• **Provided information**:
-------

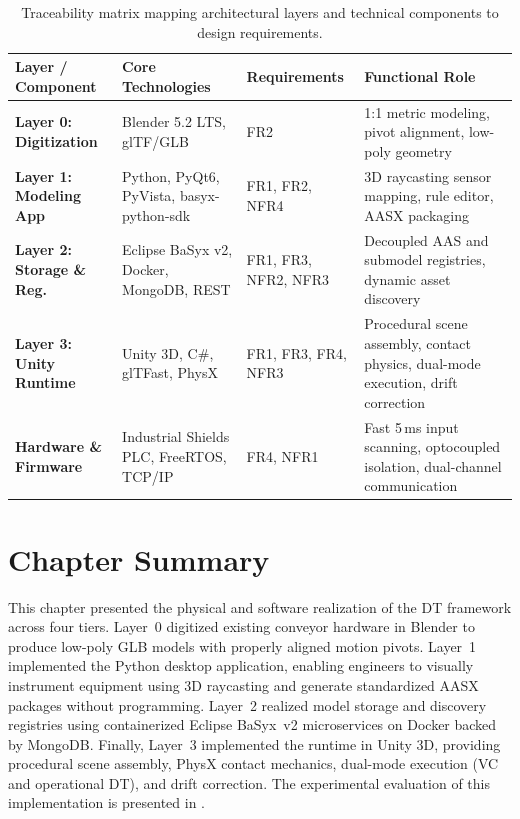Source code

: \begin{landscape}
\vspace*{\fill}
\begin{table}[htbp]
    \centering
    \caption{Traceability matrix mapping architectural layers and technical components to design requirements.}
    \label{tab:impl_traceability_matrix}
    \small
    \renewcommand{\arraystretch}{1.4}
    \setlength{\tabcolsep}{8pt}
    \begin{tabularx}{\linewidth}{@{}p{4.0cm} p{5.5cm} p{2.8cm} X@{}}
        \toprule
        \textbf{Layer / Component} & \textbf{Core Technologies} & \textbf{Requirements} & \textbf{Functional Role} \\ \midrule
        \textbf{Layer 0: Digitization} & Blender 5.2 LTS, \gls{glTF}/\gls{GLB} & FR2 & 1:1 metric modeling, pivot alignment, low-poly geometry \\ \addlinespace[4pt]
        \textbf{Layer 1: Modeling App} & Python, PyQt6, PyVista, basyx-python-sdk & FR1, FR2, NFR4 & 3D raycasting sensor mapping, rule editor, \gls{AASX} packaging \\ \addlinespace[4pt]
        \textbf{Layer 2: Storage \& Reg.} & Eclipse BaSyx v2, Docker, MongoDB, \gls{REST} & FR1, FR3, NFR2, NFR3 & Decoupled \gls{AAS} and submodel registries, dynamic asset discovery \\ \addlinespace[4pt]
        \textbf{Layer 3: Unity Runtime} & Unity 3D, C\#, glTFast, PhysX & FR1, FR3, FR4, NFR3 & Procedural scene assembly, contact physics, dual-mode execution, drift correction \\ \addlinespace[4pt]
        \textbf{Hardware \& Firmware} & Industrial Shields \gls{PLC}, FreeRTOS, \gls{TCP}/\gls{IP} & FR4, NFR1 & Fast 5\,ms input scanning, optocoupled isolation, dual-channel communication \\ \bottomrule
    \end{tabularx}
\end{table}
\vspace*{\fill}
\end{landscape}

\section{Chapter Summary}
\label{sec:impl_summary}

This chapter presented the physical and software realization of the \gls{DT} framework across four tiers. Layer~0 digitized existing conveyor hardware in Blender to produce low-poly \gls{GLB} models with properly aligned motion pivots. Layer~1 implemented the Python desktop application, enabling engineers to visually instrument equipment using 3D raycasting and generate standardized \gls{AASX} packages without programming. Layer~2 realized model storage and discovery registries using containerized Eclipse BaSyx~v2 microservices on Docker backed by MongoDB. Finally, Layer~3 implemented the runtime in Unity 3D, providing procedural scene assembly, PhysX contact mechanics, dual-mode execution (\gls{VC} and operational \gls{DT}), and drift correction. The experimental evaluation of this implementation is presented in .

-------

• **Task requirements**: Filter the material for the word "mapping" and copy each matching line.

• **Exercise solution**:
    \caption{Traceability matrix mapping architectural layers and technical components to design requirements.}
        \textbf{Layer 1: Modeling App} & Python, PyQt6, PyVista, basyx-python-sdk & FR1, FR2, NFR4 & 3D raycasting sensor mapping, rule editor, \gls{AASX} packaging \\ \addlinespace[4pt]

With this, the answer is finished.